Since the fitness center is partially submerged with limited access to daylight, the fitness center is oriented towards the major opening of the space: a large, operable glass garage door. The creative use of high quality artificial lighting, graphic wallpapers, and color throughout help to ensure that the facility never feels like a basement.
The sculptural form of Roberts Pavilion, which bulges and retreats according to the particularities of its tight site, creates an iconic image that helps brand the college, and simultaneously anchors a new and important campus entry. Each of its facades has been designed to simultaneously take advantage of existing views and limit heat gain, its terra cotta cladding providing gravitas to the structure while serving as a heat sink, absorbing heat during the day and emitting it at night.

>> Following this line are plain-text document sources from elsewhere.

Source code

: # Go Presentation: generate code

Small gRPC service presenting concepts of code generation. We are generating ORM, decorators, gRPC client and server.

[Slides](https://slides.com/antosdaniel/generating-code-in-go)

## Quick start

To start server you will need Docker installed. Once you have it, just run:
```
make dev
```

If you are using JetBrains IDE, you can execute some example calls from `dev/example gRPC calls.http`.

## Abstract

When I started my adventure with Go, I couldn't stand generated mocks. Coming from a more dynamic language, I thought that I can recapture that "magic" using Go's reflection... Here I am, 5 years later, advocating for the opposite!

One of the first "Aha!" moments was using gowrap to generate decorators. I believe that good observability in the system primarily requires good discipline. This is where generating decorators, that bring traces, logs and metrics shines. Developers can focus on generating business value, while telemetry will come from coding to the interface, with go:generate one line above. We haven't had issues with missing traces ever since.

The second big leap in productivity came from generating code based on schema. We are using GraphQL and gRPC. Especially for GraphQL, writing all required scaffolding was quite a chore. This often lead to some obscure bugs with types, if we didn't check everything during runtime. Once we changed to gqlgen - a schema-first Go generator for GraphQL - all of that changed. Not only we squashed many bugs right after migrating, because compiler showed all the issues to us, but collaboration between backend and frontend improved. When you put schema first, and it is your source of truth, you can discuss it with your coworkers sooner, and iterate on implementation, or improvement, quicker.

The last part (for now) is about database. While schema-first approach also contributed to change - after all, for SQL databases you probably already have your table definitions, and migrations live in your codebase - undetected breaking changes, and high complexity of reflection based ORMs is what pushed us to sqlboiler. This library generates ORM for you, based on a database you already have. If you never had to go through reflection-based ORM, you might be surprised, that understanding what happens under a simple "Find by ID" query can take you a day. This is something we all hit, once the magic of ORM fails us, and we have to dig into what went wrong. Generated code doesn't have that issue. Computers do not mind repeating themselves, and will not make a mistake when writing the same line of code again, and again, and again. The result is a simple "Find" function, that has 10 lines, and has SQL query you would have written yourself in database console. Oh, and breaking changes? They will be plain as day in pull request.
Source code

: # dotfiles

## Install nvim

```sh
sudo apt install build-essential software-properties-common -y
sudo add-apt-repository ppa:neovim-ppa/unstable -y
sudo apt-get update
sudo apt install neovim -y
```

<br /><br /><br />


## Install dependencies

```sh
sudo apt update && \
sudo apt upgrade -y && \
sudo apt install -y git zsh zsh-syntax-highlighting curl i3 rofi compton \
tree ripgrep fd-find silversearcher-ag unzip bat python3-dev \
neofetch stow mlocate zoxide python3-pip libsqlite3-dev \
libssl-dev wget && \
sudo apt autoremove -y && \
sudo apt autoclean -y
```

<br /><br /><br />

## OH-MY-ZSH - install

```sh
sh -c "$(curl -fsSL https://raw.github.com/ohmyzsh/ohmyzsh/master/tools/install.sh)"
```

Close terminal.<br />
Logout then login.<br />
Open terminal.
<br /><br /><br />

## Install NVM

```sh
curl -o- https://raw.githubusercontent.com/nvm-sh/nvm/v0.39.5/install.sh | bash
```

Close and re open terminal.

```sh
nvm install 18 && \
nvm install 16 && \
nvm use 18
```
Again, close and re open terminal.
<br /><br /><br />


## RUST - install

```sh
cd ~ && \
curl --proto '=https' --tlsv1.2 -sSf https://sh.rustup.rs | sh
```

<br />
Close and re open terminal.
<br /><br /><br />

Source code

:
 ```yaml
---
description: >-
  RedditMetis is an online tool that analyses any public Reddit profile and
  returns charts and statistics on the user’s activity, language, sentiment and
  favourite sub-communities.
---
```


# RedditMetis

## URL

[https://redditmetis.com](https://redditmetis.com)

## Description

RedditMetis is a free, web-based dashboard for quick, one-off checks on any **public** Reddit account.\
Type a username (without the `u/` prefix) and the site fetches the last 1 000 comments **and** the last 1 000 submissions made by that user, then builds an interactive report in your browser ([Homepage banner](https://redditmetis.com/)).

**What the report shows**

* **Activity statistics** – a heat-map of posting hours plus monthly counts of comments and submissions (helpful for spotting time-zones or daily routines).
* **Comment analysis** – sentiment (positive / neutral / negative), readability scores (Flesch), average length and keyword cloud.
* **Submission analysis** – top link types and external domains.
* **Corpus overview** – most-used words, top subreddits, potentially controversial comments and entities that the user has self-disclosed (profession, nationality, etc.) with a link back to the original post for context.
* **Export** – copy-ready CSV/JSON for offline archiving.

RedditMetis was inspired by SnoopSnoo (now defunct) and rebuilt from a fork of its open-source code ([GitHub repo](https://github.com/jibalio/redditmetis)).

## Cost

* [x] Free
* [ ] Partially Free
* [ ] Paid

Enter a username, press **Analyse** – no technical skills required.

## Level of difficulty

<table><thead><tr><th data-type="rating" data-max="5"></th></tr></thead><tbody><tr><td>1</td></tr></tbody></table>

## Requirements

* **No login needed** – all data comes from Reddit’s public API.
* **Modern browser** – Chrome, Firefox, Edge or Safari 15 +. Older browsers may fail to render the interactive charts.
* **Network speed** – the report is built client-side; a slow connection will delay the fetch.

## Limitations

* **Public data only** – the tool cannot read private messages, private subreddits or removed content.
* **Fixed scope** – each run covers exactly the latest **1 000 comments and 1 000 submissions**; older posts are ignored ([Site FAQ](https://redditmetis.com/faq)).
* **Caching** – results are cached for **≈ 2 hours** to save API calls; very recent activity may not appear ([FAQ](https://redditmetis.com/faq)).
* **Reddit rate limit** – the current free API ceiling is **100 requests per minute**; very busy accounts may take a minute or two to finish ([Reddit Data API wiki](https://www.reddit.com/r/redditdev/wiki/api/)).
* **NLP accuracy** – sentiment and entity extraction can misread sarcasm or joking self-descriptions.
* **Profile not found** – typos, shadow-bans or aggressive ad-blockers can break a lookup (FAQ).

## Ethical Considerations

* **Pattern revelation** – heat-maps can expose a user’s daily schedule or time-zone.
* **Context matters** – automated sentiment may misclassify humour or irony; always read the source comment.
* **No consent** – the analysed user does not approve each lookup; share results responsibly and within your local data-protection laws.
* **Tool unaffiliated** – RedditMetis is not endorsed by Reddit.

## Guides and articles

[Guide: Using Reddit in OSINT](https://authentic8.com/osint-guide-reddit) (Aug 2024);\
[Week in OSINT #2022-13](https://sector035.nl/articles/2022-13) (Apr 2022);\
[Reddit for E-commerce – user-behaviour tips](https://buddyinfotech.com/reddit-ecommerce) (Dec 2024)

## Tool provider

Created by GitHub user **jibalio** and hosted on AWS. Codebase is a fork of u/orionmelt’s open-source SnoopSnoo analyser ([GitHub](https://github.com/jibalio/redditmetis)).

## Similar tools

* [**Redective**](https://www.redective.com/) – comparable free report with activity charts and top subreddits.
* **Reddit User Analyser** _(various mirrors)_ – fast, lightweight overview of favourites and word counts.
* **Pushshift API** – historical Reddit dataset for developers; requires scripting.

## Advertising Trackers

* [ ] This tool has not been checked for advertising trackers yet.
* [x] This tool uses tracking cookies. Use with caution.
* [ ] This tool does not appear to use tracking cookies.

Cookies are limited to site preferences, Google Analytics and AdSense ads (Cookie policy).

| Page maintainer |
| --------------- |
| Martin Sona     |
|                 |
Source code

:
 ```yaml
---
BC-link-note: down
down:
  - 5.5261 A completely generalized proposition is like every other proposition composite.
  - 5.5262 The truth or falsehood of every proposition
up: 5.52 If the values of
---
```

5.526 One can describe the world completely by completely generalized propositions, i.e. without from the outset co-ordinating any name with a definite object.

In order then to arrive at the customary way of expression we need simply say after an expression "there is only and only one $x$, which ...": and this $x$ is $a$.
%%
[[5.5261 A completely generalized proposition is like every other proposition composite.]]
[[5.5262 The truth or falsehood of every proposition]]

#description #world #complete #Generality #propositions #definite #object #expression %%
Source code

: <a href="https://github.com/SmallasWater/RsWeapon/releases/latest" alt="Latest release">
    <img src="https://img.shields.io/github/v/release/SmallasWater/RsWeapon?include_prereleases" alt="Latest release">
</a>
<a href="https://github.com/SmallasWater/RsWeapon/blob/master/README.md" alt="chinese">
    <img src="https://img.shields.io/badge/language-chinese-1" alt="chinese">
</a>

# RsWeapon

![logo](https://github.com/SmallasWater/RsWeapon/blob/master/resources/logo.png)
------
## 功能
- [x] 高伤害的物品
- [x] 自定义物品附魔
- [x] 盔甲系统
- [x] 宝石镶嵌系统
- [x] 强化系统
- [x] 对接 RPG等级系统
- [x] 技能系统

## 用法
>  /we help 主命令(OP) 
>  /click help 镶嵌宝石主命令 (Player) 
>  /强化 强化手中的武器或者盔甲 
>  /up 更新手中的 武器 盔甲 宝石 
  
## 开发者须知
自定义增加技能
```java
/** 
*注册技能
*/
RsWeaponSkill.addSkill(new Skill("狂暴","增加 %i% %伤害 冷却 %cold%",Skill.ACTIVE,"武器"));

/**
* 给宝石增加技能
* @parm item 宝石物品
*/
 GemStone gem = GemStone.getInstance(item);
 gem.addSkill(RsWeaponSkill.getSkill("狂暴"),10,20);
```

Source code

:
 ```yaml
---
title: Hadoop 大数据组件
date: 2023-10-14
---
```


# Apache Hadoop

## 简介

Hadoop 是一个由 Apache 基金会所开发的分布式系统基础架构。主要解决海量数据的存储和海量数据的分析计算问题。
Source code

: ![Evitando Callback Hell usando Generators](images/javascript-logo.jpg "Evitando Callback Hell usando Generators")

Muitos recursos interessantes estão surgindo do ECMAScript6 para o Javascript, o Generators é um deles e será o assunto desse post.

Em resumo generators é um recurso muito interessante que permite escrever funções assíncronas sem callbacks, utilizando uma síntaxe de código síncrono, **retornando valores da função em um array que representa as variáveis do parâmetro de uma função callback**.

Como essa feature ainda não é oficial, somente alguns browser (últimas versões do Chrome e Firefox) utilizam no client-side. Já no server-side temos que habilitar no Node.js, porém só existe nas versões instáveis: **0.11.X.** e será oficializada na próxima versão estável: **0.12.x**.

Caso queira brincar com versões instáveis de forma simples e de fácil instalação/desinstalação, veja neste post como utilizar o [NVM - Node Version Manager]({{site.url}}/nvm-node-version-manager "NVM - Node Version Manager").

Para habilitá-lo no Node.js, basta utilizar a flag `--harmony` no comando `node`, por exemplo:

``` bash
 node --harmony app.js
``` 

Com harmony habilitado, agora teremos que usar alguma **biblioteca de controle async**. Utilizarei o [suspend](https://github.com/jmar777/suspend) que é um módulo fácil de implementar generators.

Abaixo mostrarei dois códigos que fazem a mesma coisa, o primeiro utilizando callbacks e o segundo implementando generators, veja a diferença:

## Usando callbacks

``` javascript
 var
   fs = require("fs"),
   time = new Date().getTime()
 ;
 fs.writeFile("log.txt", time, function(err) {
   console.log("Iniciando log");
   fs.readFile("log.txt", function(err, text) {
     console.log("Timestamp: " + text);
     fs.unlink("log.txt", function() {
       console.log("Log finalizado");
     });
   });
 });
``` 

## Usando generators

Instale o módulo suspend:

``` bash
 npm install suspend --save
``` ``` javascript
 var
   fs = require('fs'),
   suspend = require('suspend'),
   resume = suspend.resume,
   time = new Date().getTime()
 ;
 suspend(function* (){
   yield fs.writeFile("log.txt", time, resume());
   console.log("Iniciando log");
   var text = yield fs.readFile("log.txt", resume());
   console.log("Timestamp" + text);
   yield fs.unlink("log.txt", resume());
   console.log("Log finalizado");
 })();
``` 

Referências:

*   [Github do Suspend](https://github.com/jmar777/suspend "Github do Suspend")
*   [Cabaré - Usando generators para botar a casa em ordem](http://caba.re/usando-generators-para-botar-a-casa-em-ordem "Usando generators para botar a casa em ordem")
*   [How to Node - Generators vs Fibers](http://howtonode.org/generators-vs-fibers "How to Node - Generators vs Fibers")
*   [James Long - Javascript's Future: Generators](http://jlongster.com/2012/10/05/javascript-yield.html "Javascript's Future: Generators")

Inside, a three-level main arena sits at the heart of the facility, around which the other programmatic elements are organized and accessed by a series of wide “streets” designed to promote interaction and community. (In fact, as the College has no formal “student center,” this building has stepped into that function.) Spacious yet compact, strategic transparencies throughout the structure create strong visual connections and a welcoming environment overall, where anyone feels invited to try a new activity. Providing a venue for music, drama, and school congregations in addition to sports, the design of the Lobby eschews the typical sports-related imagery and instead presents a “Character Wall” that incorporates three-dimensional letters that spell out the names of ten important character traits in ten different languages and cultures, thereby representing the diversity of the college’s students, its global outlook, and the academic puzzles that are at the heart of its mission.